La señorita Tarabotti no sabía qué decir. De pronto, su vida se le antojaba inhóspita y desoladora sin un Lord Akeldama que le diera color. Le impresionaba la paz con la que parecía haber aceptado su inminente desaparición. Imaginó que después de tantos siglos, la muerte dejaba de ser un tránsito temido.
—Ha pasado mucho, mucho tiempo desde la última vez que sentí la caricia del sol —continuó él—. ¿Crees que podrías despertarme una tarde tocándome para que pudiese ver una última puesta de sol?
La señorita Tarabotti se conmovió ante semejante demanda. Se trataba de un esfuerzo ciertamente peligroso para él, puesto que tendría que confiar ciegamente en que no lo soltaría en ningún momento. Si dejaban de estar en contacto, aunque fuese por poco tiempo, el vampiro se inmolaría al instante.
—¿Está seguro?
Lord Akeldama respondió como quien da una bendición.
—Totalmente.
Justo en aquel preciso instante, se abrió la puerta de la celda y uno de los matones se cargó el cuerpo de Lord Akeldama al hombro sin demasiados miramientos.

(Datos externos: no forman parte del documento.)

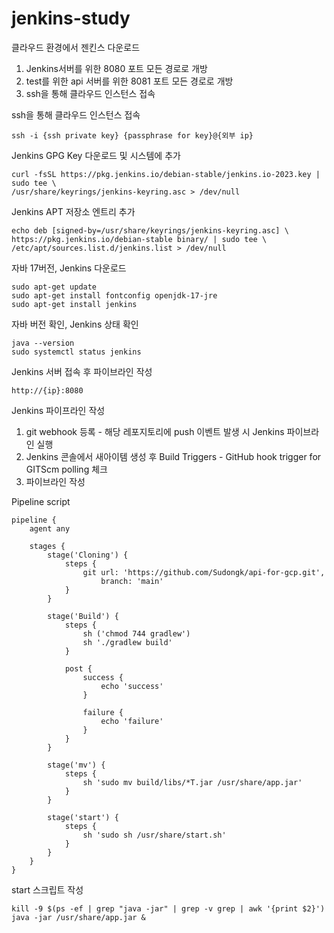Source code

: ﻿# jenkins-study

클라우드 환경에서 젠킨스 다운로드
1. Jenkins서버를 위한 8080 포트 모든 경로로 개방
2. test를 위한 api 서버를 위한 8081 포트 모든 경로로 개방
3. ssh을 통해 클라우드 인스턴스 접속

ssh을 통해 클라우드 인스턴스 접속

    ssh -i {ssh private key} {passphrase for key}@{외부 ip} 

Jenkins GPG Key 다운로드 및 시스템에 추가

    curl -fsSL https://pkg.jenkins.io/debian-stable/jenkins.io-2023.key | sudo tee \
    /usr/share/keyrings/jenkins-keyring.asc > /dev/null

Jenkins APT 저장소 엔트리 추가

    echo deb [signed-by=/usr/share/keyrings/jenkins-keyring.asc] \
    https://pkg.jenkins.io/debian-stable binary/ | sudo tee \
    /etc/apt/sources.list.d/jenkins.list > /dev/null

자바 17버전, Jenkins 다운로드

    sudo apt-get update
    sudo apt-get install fontconfig openjdk-17-jre
    sudo apt-get install jenkins

자바 버전 확인, Jenkins 상태 확인

    java --version
    sudo systemctl status jenkins

Jenkins 서버 접속 후 파이브라인 작성

    http://{ip}:8080

Jenkins 파이프라인 작성
1. git webhook 등록 - 해당 레포지토리에 push 이벤트 발생 시 Jenkins 파이브라인 실행
2. Jenkins 콘솔에서 새아이템 생성 후 Build Triggers - GitHub hook trigger for GITScm polling 체크
3. 파이브라인 작성

Pipeline script

    pipeline {
        agent any
    
        stages {
            stage('Cloning') {
                steps {
                    git url: 'https://github.com/Sudongk/api-for-gcp.git',
                        branch: 'main'
                }
            }
            
            stage('Build') {
                steps {
                    sh ('chmod 744 gradlew')
                    sh './gradlew build'
                }
    
                post {
                    success {
                        echo 'success'
                    }
                    
                    failure {
                        echo 'failure'
                    }
                }
            }
            
            stage('mv') {
                steps {
                    sh 'sudo mv build/libs/*T.jar /usr/share/app.jar'   
                }
            }
            
            stage('start') {
                steps {
                    sh 'sudo sh /usr/share/start.sh'
                }
            }
        }
    }

start 스크립트 작성

    kill -9 $(ps -ef | grep "java -jar" | grep -v grep | awk '{print $2}')
    java -jar /usr/share/app.jar &


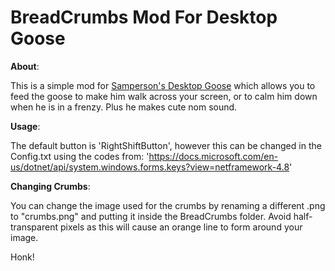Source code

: # BreadCrumbs Mod For Desktop Goose
**About**:

This is a simple mod for [Samperson's Desktop Goose](https://samperson.itch.io/desktop-goose) which allows you to feed the goose to make   him walk across your screen, or to calm him down when he is in a frenzy. Plus he makes cute nom sound.

**Usage**:

The default button is 'RightShiftButton', however this can be changed in the Config.txt using the codes from: 'https://docs.microsoft.com/en-us/dotnet/api/system.windows.forms.keys?view=netframework-4.8'

**Changing Crumbs**: 

You can change the image used for the crumbs by renaming a different .png to "crumbs.png" and putting it inside the BreadCrumbs folder. Avoid half-transparent pixels as this will     cause an orange line to form around your image.

Honk!
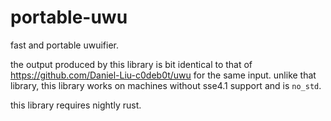 # portable-uwu

fast and portable uwuifier.

the output produced by this library is bit identical to that of
<https://github.com/Daniel-Liu-c0deb0t/uwu> for the same input. unlike that
library, this library works on machines without sse4.1 support and is `no_std`.

this library requires nightly rust.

—¿Me lo prometes? —dijo el vampiro, colgando boca abajo.
—Lo prometo —respondió la señorita Tarabotti, deseando poder cumplir con su palabra en un futuro.
Y sin mediar más palabra, Lord Akeldama abandonó la estancia a hombros de uno de los esbirros. Otro se ocupó de cerrar la puerta y echar el cerrojo, dejando a Alexia a oscuras con la única compañía de sus pensamientos, particularmente molesta consigo misma por no haber preguntado por los pulpos de latón presentes por todas partes.